Extracted data entries
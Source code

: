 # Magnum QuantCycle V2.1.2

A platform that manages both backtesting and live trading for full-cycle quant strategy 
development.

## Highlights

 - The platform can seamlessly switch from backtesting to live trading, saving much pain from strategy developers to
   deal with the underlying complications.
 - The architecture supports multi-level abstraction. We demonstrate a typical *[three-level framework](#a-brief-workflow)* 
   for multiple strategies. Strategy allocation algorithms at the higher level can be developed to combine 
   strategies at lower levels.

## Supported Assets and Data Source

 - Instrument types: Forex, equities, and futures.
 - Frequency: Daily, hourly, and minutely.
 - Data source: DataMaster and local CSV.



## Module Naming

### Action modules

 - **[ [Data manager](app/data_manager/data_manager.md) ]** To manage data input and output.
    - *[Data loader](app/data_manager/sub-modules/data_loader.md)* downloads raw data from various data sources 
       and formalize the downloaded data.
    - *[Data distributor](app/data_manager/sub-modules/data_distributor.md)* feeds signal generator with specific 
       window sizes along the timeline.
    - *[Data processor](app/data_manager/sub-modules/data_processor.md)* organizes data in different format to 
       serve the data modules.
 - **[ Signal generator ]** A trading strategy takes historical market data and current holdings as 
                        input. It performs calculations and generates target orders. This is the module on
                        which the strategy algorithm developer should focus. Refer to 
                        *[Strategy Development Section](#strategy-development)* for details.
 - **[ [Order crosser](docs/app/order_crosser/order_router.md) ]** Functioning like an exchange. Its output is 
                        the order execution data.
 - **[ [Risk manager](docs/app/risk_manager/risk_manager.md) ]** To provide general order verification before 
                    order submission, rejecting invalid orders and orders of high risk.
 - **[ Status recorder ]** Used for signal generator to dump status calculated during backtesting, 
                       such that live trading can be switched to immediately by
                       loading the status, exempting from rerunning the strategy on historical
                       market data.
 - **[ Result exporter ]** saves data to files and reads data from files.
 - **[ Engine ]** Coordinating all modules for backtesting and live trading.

◆ **Work to complete**
Restate all of the entries above precisely.

◆ **Answer for this exercise**
Source code

: # Magnum QuantCycle V2.1.2

A platform that manages both backtesting and live trading for full-cycle quant strategy 
development.

## Highlights

 - The platform can seamlessly switch from backtesting to live trading, saving much pain from strategy developers to
   deal with the underlying complications.
 - The architecture supports multi-level abstraction. We demonstrate a typical *[three-level framework](#a-brief-workflow)* 
   for multiple strategies. Strategy allocation algorithms at the higher level can be developed to combine 
   strategies at lower levels.

## Supported Assets and Data Source

 - Instrument types: Forex, equities, and futures.
 - Frequency: Daily, hourly, and minutely.
 - Data source: DataMaster and local CSV.



## Module Naming

### Action modules

 - **[ [Data manager](app/data_manager/data_manager.md) ]** To manage data input and output.
    - *[Data loader](app/data_manager/sub-modules/data_loader.md)* downloads raw data from various data sources 
       and formalize the downloaded data.
    - *[Data distributor](app/data_manager/sub-modules/data_distributor.md)* feeds signal generator with specific 
       window sizes along the timeline.
    - *[Data processor](app/data_manager/sub-modules/data_processor.md)* organizes data in different format to 
       serve the data modules.
 - **[ Signal generator ]** A trading strategy takes historical market data and current holdings as 
                        input. It performs calculations and generates target orders. This is the module on
                        which the strategy algorithm developer should focus. Refer to 
                        *[Strategy Development Section](#strategy-development)* for details.
 - **[ [Order crosser](docs/app/order_crosser/order_router.md) ]** Functioning like an exchange. Its output is 
                        the order execution data.
 - **[ [Risk manager](docs/app/risk_manager/risk_manager.md) ]** To provide general order verification before 
                    order submission, rejecting invalid orders and orders of high risk.
 - **[ Status recorder ]** Used for signal generator to dump status calculated during backtesting, 
                       such that live trading can be switched to immediately by
                       loading the status, exempting from rerunning the strategy on historical
                       market data.
 - **[ Result exporter ]** saves data to files and reads data from files.
 - **[ Engine ]** Coordinating all modules for backtesting and live trading.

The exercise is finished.